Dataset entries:
^^^^
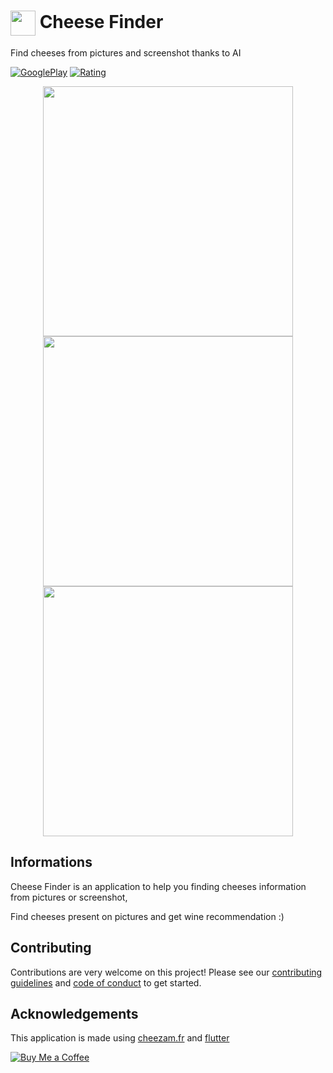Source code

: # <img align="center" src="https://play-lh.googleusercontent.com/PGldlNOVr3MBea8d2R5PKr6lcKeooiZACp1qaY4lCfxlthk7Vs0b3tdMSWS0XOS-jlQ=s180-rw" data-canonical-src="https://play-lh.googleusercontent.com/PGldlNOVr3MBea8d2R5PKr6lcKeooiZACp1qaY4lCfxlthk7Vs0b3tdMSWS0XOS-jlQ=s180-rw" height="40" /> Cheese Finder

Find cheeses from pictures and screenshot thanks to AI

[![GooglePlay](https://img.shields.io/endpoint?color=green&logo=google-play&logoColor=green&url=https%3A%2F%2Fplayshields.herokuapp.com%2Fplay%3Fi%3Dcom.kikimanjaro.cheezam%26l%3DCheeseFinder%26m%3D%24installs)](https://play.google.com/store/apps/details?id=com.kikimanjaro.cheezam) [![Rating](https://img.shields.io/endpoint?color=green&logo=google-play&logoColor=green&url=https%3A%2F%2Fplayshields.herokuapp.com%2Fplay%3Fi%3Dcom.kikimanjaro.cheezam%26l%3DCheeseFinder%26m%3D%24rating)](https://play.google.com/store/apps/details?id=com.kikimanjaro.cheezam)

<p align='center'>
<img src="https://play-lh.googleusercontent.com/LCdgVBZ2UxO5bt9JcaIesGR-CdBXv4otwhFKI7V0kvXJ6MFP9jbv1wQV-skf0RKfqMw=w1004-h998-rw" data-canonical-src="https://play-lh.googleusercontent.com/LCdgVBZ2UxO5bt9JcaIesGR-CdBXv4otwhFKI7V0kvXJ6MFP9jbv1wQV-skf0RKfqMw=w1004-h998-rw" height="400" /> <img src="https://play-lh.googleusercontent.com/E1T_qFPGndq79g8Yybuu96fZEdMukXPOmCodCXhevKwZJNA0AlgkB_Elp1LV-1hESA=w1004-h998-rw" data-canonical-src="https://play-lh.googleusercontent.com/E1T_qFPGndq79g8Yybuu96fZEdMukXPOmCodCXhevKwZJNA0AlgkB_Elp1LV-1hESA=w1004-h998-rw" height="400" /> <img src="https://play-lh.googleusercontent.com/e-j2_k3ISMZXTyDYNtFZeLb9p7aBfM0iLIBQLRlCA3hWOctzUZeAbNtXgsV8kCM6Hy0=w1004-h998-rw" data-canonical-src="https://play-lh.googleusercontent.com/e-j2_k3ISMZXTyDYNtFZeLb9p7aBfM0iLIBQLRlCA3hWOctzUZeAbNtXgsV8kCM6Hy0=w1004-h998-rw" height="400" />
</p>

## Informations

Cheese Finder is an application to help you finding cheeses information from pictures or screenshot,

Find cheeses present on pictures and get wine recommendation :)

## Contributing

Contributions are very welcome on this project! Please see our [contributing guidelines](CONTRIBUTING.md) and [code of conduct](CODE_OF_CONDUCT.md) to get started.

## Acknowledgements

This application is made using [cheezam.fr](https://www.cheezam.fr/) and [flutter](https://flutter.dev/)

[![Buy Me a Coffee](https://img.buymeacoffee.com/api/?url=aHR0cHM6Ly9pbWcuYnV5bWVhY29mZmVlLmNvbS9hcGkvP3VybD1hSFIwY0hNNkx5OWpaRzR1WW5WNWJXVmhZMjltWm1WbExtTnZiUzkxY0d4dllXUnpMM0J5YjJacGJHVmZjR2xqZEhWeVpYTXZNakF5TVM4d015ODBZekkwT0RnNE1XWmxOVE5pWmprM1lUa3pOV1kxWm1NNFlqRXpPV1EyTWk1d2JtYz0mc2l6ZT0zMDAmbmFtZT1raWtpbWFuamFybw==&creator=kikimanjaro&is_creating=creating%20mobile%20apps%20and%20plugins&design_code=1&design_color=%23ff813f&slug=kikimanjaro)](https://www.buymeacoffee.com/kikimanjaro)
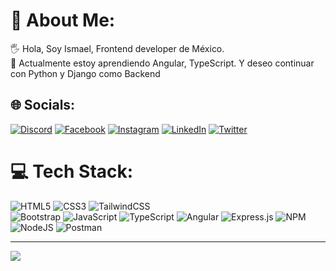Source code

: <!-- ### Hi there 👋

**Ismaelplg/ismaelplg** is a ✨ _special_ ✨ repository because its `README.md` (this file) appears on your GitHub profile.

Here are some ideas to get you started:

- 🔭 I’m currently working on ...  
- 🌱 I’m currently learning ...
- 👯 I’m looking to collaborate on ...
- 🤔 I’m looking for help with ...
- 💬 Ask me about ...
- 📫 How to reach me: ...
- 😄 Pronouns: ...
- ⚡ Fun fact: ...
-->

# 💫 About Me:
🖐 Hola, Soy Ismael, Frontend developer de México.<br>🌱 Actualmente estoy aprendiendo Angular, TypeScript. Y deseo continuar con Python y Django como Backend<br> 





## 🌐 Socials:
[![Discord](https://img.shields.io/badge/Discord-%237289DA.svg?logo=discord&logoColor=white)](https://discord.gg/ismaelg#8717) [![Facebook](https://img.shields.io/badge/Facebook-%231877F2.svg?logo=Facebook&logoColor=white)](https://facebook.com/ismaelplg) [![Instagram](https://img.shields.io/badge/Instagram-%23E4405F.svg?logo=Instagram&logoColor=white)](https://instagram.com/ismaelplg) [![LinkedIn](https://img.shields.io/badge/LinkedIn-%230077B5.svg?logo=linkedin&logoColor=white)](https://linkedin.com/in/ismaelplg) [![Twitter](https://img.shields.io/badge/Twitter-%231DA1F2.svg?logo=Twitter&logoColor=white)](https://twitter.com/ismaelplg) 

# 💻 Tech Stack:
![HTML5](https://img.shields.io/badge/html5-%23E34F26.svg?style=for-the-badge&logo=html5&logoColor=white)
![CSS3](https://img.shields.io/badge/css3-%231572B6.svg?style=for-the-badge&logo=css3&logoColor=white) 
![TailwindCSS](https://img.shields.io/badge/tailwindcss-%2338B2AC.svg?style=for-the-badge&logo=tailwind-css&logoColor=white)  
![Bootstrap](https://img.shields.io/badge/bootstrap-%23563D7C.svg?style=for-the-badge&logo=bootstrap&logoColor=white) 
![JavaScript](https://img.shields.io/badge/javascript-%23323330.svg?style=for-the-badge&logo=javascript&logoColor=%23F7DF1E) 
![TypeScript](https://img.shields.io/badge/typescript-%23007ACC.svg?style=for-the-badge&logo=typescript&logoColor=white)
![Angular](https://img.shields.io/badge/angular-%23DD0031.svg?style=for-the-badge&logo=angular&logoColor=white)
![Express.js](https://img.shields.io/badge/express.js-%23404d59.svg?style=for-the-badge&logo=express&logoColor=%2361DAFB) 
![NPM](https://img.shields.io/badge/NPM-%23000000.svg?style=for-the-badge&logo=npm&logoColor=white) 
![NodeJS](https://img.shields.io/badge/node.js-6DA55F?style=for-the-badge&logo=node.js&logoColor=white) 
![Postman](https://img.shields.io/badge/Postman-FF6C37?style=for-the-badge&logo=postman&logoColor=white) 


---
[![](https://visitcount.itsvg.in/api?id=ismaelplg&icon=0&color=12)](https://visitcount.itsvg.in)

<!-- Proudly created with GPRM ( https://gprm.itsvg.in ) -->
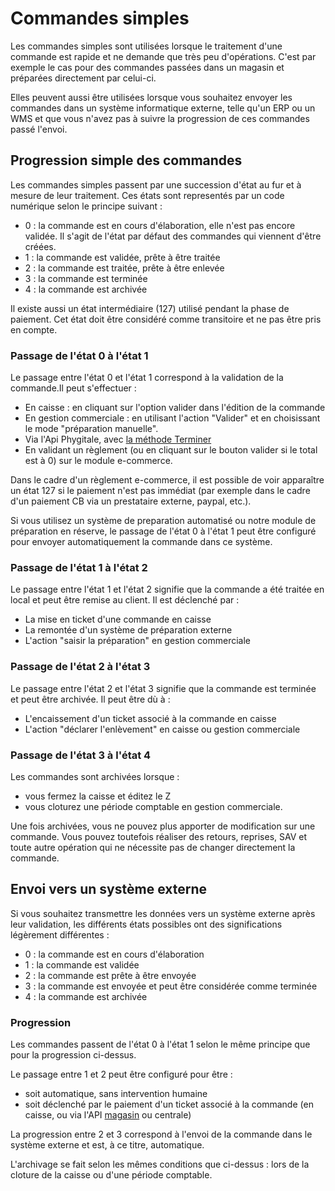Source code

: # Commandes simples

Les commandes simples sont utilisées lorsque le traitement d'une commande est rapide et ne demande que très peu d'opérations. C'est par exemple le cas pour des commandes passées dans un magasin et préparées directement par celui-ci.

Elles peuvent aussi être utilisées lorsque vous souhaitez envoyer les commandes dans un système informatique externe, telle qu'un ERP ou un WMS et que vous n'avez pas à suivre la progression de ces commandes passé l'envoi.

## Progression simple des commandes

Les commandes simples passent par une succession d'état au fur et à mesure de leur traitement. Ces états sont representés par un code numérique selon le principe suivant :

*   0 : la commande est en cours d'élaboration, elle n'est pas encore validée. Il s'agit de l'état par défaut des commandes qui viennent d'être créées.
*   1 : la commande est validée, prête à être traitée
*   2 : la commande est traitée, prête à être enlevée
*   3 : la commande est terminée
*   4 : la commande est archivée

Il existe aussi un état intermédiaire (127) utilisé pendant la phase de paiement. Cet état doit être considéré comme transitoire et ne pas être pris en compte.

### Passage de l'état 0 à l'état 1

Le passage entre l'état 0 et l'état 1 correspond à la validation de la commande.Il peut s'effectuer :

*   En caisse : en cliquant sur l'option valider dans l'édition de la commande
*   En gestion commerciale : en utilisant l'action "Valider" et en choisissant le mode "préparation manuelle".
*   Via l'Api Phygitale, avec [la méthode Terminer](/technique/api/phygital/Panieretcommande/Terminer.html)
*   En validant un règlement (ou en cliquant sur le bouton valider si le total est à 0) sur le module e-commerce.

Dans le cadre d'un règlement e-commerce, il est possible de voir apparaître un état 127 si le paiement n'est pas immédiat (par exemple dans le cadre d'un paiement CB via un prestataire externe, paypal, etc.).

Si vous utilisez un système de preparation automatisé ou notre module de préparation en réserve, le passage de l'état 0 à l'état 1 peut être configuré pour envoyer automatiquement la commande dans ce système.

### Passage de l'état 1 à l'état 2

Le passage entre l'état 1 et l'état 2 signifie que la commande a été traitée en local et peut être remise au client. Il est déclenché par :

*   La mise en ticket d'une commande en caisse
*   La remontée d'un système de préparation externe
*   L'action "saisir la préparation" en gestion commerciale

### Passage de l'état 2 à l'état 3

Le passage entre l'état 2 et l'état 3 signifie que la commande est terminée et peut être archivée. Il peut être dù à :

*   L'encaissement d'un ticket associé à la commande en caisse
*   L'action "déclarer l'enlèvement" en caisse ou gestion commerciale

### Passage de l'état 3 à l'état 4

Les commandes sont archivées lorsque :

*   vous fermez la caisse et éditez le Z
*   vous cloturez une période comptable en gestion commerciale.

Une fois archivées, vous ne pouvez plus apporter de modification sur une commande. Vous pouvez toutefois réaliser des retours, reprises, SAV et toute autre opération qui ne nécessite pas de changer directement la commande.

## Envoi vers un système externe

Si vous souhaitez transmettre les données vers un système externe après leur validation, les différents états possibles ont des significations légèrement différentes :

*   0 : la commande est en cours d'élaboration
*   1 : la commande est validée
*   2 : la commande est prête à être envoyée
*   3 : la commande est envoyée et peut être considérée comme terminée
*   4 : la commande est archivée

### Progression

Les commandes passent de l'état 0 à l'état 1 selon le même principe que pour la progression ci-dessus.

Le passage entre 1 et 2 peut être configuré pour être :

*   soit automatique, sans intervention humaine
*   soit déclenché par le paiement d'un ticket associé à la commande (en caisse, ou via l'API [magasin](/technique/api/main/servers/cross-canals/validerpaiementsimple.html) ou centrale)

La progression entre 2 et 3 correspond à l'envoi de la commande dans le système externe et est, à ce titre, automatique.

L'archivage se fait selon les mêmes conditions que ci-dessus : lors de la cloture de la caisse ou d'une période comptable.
^^^^
Display each line of the data where "envoyer" occurs.

Elles peuvent aussi être utilisées lorsque vous souhaitez envoyer les commandes dans un système informatique externe, telle qu'un ERP ou un WMS et que vous n'avez pas à suivre la progression de ces commandes passé l'envoi.
Si vous utilisez un système de preparation automatisé ou notre module de préparation en réserve, le passage de l'état 0 à l'état 1 peut être configuré pour envoyer automatiquement la commande dans ce système.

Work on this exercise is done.